Chart of the Day – Durable Goods Orders History

by Enis September 27, 2012 2:38 pm • Commentary

The Durable Goods Report today was quite a miss.  I normally don’t care much about each individual economic report.  Too much focus is given to each single reading, when it’s the broader trend that matters.  The mania that surrounds the monthly payrolls report always makes me shake my head.  But again, today’s report was quite a miss.  And as a chart enthusiast, I wanted to put today’s miss in context.

Here’s the Durable Goods New Orders Month-over-Month chart over the past 10 years:

 

 

Down 13% month-over-month, vs. expectations for a 5% drop.  Interestingly, even a 5% drop has only occurred a handful of times in the past 10 years.  So a bad report was expected.  But a 13% month-over-month drop was the second lowest reading in 10 years.

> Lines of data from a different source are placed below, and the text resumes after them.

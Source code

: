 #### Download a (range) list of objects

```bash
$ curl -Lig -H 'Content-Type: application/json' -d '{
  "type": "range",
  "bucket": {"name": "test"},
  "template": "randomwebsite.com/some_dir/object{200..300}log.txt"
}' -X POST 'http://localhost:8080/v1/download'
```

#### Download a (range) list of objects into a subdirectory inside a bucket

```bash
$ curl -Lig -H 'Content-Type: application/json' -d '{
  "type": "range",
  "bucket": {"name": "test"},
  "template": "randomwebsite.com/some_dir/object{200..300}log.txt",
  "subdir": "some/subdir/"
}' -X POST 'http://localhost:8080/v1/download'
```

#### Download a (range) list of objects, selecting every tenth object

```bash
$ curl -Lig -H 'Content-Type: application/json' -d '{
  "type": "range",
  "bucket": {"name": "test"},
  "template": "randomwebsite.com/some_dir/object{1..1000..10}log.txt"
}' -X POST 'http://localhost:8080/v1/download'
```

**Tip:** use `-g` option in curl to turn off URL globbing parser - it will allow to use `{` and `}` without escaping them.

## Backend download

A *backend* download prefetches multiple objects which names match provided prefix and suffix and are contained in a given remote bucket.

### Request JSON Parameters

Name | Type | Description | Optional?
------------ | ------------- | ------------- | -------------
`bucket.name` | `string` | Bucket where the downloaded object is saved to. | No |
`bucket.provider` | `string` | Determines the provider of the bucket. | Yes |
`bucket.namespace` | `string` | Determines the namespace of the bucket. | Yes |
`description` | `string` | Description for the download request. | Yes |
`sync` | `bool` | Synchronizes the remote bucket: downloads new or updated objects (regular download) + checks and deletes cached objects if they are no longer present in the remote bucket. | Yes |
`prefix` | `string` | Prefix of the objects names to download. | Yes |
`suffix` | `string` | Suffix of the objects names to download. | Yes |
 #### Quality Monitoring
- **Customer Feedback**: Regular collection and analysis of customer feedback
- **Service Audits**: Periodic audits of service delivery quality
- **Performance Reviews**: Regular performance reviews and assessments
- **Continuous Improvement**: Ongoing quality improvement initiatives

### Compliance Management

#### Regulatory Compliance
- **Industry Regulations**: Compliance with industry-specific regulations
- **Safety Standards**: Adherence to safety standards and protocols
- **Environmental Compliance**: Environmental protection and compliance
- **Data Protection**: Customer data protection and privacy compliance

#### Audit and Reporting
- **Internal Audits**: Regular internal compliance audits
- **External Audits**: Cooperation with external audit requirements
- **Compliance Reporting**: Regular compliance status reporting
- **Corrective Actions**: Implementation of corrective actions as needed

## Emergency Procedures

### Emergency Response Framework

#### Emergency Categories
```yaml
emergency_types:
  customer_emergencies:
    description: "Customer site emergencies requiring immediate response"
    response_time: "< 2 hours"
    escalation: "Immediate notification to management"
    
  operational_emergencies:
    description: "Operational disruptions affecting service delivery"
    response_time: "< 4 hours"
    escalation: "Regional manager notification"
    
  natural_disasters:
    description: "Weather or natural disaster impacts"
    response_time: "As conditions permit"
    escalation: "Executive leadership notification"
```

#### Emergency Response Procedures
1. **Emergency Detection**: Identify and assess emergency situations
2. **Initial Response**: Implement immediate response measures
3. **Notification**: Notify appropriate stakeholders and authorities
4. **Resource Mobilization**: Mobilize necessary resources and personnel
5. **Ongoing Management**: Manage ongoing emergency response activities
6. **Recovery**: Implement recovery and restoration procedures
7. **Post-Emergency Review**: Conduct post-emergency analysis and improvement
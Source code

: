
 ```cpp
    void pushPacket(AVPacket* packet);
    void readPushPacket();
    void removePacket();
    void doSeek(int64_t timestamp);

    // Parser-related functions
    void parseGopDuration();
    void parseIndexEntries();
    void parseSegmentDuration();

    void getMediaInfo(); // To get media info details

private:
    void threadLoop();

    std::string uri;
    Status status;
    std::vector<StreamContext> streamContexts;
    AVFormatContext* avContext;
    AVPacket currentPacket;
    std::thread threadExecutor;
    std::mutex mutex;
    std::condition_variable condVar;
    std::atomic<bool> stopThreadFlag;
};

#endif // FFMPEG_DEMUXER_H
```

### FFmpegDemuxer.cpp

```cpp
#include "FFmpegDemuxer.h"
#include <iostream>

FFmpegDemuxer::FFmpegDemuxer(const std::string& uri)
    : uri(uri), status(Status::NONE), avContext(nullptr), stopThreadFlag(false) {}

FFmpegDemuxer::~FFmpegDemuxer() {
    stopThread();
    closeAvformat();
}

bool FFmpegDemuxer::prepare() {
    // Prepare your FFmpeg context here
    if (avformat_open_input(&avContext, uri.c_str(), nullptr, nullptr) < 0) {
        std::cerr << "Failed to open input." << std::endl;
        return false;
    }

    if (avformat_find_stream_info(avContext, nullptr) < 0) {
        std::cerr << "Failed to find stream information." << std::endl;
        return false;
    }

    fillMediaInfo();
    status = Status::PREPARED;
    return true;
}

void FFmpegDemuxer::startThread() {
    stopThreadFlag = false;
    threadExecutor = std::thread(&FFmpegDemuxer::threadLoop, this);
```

However, the less volatile Durables Ex-Transportation reading was only down 1.6%, vs. an expected rise of 0.2%.  Maybe the Durables Ex-Transportation report is the more reliable indicator.  It certainly has fewer ups and downs because it excludes the volatile aircraft sector.  Here is the historical chart:

 

 

The drop becomes much less scary on the Durables Ex-Transportation series.  Given that central banks are buoying sentiment regardless of the macro data, the real question going forward is whether all of this macro data eventually affects corporate earnings or not.  Q3 earnings results should provide more clarity on that front in the next few weeks.